Comment Re:Gigawatts per hour (Score 1) 461

I'm suprised it took this far down the comments for such a basic mistake to be corrected.
For clarity these are correct ways to refer to power produced.

20GWh was produced over a one hour period.
The solar output peaked at 20GW.

Energy is measured in joules which is watts x seconds.
Power is measured in Watts which is volts x amps.
(yes there are other definitions, but this is in context)

Comment Re:Space Elevator? (Score 2) 60

Some people might suggest that you could just make it bigger, but that's often not a feasible idea, even if it is lighter than the usual materials. For one example is why skyscrapers are not made of brick. It doesn't matter how wide your walls of brick would be, after a certain point, the weight of the bricks would crush the lower ones, and then the whole building collapses. The steel reinforced concrete we use can sustain much larger loads, and so is used for tall and heavy projects instead of bricks. Of course tethered satellite has to withstand much greater stresses, whether it's crushing down, pulling up, or swaying to the side. That's why super light but otherwise more conventional materials won't work.

Your own example disproves your argument: if the bricks in your skyscraper weighed much less (but had the same compression strength), then you could stack many more of them on top before the bottom brick would be crushed, allowing you to build a taller skyscraper.

Comment Re:Recycled Hard Drive?! (Score 1) 682

Look, if you're so partisan that it blinds you to the blatant problems with this situation, then nothing I could say will convince you. I, however, can see that Republicans abusing their 501c3 status and Democrats corrupting the IRS to pursue a witch-hunt are both entirely possible. I don't know which of those happened -- cynically, I suspect both -- but I'm not going to pretend anybody is squeaky-clean just because they're on "my side!"

Comment Re:Recycled Hard Drive?! (Score 1) 682

There is a saying: "once is an accident, twice is a coincidence, three times is enemy action." Even if each thing could plausibly be a mistake due to incompetence when considered individually, the combination suggests that somebody is acting in bad faith.

Unless you consider it gross incompetence to allow users to delete emails. Even the cat joke ones.

Disk space is cheap, and the Federal Records Act (etc.) says that stuff should be FOIA-able. So yes, I think that if somebody FOIAs the cat jokes then the IRS should be able to provide them!

Comment Re:Recycled Hard Drive?! (Score 1) 682

Personally I don't know of many IT staff that keep broken hard drives for 3 years.
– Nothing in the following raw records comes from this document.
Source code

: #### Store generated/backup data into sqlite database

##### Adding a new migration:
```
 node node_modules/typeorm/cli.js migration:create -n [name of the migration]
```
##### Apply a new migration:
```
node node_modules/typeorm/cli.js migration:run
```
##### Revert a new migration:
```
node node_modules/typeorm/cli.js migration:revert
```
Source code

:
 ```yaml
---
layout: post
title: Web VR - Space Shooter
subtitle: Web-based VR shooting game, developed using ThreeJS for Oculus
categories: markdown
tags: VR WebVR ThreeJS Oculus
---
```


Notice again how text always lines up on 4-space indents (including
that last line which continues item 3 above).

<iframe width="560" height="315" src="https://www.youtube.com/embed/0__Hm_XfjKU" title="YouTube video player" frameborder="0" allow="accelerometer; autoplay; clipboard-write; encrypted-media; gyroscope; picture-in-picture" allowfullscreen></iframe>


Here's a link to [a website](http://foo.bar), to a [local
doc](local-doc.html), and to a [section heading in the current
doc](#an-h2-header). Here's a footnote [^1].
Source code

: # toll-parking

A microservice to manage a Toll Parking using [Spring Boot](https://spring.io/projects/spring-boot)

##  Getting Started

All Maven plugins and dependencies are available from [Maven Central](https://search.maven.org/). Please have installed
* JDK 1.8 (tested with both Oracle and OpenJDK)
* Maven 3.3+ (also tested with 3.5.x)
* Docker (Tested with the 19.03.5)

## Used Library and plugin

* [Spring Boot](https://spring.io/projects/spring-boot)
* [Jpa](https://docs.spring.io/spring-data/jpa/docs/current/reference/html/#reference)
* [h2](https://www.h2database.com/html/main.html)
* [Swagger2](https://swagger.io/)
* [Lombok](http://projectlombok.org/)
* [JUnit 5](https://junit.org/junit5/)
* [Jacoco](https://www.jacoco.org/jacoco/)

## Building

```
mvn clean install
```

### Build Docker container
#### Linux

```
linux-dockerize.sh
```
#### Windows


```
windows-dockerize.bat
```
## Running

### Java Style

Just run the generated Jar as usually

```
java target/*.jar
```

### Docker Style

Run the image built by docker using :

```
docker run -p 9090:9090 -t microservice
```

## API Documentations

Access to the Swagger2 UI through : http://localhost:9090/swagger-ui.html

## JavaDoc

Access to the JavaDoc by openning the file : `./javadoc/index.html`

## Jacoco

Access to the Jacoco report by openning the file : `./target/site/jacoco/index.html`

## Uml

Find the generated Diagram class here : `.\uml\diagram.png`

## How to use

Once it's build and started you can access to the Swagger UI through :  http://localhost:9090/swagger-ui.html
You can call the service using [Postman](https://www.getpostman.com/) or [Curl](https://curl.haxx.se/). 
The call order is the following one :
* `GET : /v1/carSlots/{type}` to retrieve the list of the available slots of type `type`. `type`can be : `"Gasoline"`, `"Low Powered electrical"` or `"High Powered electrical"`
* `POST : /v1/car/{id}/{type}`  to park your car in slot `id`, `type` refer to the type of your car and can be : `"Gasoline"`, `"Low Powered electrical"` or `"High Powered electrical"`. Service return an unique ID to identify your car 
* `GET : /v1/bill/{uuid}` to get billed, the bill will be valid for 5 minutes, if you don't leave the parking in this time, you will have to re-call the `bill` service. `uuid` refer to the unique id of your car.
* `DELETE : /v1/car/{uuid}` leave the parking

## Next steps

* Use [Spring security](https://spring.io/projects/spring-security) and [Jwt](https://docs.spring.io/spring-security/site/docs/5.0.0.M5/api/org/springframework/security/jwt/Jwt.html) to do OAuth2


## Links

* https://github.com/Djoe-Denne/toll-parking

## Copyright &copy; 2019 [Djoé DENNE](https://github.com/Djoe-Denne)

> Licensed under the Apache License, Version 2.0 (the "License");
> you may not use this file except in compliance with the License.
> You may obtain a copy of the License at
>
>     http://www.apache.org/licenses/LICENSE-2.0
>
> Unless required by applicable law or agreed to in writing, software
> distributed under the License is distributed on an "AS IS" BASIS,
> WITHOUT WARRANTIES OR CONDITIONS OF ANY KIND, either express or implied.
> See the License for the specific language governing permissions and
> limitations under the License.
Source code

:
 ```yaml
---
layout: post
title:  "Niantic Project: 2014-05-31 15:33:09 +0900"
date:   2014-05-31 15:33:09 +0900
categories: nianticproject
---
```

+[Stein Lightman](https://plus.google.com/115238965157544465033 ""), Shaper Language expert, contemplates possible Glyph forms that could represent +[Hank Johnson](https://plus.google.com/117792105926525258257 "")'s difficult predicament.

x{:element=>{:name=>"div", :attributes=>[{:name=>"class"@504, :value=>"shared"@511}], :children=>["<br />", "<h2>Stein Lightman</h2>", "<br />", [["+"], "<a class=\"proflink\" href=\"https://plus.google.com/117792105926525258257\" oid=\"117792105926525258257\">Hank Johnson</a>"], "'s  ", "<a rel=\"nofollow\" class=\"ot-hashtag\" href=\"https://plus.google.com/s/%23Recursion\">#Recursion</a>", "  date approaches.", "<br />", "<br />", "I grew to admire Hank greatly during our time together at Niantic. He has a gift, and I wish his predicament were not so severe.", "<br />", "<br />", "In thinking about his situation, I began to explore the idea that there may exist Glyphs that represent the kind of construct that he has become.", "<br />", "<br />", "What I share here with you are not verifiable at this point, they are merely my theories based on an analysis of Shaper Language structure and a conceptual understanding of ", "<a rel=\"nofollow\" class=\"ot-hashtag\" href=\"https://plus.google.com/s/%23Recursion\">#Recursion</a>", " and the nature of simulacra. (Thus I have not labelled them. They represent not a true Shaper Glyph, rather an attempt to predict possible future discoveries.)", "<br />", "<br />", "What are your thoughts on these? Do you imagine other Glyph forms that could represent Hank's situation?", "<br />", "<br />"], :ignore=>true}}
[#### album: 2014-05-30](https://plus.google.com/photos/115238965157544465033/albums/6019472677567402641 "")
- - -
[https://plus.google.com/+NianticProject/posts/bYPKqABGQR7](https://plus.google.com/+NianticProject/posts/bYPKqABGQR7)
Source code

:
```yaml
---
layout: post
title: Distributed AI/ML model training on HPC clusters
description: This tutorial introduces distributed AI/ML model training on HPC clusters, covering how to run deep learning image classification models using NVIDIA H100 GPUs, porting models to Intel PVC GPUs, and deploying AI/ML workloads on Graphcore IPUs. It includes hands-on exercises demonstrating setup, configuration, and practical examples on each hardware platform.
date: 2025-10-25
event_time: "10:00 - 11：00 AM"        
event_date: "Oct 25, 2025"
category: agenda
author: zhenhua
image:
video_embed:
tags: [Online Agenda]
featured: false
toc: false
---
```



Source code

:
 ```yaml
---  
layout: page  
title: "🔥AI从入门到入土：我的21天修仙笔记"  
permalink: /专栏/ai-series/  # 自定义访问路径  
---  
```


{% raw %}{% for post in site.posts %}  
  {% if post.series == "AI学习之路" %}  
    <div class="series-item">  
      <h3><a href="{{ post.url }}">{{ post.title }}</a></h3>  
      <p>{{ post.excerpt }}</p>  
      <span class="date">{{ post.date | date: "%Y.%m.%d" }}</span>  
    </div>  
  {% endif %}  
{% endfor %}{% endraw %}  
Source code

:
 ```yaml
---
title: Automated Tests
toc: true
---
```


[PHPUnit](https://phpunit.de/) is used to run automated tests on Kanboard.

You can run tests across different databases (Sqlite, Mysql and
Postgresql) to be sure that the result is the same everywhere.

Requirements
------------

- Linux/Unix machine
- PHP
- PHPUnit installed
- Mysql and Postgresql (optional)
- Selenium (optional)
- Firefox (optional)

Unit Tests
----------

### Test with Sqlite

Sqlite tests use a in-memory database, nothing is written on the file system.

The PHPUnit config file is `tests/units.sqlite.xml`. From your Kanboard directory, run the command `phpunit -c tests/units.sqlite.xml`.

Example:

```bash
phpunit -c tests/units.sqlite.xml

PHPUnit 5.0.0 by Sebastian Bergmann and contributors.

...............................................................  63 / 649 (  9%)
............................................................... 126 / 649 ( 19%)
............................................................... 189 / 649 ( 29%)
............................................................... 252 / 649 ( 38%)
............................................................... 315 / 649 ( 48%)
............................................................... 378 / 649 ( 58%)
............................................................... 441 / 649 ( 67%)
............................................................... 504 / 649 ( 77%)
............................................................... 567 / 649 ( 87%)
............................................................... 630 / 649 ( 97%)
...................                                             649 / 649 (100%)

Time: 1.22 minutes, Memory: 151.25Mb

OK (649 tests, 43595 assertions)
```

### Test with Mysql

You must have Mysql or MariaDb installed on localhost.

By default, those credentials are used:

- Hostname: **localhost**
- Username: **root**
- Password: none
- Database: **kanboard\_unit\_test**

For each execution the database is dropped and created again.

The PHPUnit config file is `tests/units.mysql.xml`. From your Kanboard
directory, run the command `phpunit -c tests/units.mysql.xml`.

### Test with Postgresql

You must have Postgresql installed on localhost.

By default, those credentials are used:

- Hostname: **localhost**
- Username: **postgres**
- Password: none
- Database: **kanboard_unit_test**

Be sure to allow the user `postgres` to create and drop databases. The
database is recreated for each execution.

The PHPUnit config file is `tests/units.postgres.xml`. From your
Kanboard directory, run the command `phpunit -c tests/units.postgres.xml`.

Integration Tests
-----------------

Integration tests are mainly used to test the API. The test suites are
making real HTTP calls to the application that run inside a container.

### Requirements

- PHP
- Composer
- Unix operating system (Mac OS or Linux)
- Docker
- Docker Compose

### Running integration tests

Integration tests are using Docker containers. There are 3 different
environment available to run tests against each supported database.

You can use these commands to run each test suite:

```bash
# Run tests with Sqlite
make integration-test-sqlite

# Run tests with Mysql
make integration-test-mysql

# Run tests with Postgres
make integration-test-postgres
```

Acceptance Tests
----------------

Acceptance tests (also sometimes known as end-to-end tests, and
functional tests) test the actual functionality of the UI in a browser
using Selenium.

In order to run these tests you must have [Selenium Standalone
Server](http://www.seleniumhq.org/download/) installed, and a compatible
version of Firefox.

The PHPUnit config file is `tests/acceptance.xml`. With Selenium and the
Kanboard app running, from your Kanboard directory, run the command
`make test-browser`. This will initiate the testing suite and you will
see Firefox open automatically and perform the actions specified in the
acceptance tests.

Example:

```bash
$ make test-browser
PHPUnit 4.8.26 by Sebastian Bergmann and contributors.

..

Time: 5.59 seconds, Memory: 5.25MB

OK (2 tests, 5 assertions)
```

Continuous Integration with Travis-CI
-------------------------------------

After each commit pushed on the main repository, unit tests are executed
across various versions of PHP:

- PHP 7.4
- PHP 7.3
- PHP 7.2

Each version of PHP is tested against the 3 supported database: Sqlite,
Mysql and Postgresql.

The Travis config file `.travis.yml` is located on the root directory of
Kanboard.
Sure, that's reasonable... if that's the only issue and if you know you have functioning backups.

The problem is that it starts looking a lot less reasonable in the context that every other place the emails were stored was also "lost."

Comment Re:Recycled Hard Drive?! (Score 5, Insightful) 682

Conspiracy theory, much? Really?

When it's the user's hard drive and the contents of the mail server and the backups of the hard drive and the backups of the mail server and the user seems reluctant to tell the truth about what the emails actually say and there are allegations of misconduct involving said emails and (as far as we know) the IRS isn't also missing a whole bunch of non-related emails, only "coincidentally" the potentially-damaging ones... then maybe it really is a fucking conspiracy!

Comment Re:Why can't you plug into you TV anymore. (Score 1) 394

Oh yeah, once I got properly transferred to Comcast's cablecard activation line it was fine. The problem is that the first couple of people I talked to were too incompetent to even do that (i.e., one of them didn't know the difference between Comcast's cablecard activation line and TiVo's customer service).

This was about a year ago, by the way. Comcast had "forced" me to get cable by offering a lower price for internet + cable than for internet alone, and I figured that if I'm forced to get TV then I will damn well use it. Now, thankfully, I'm back on a relatively good Internet-only deal so the cablecard has been returned.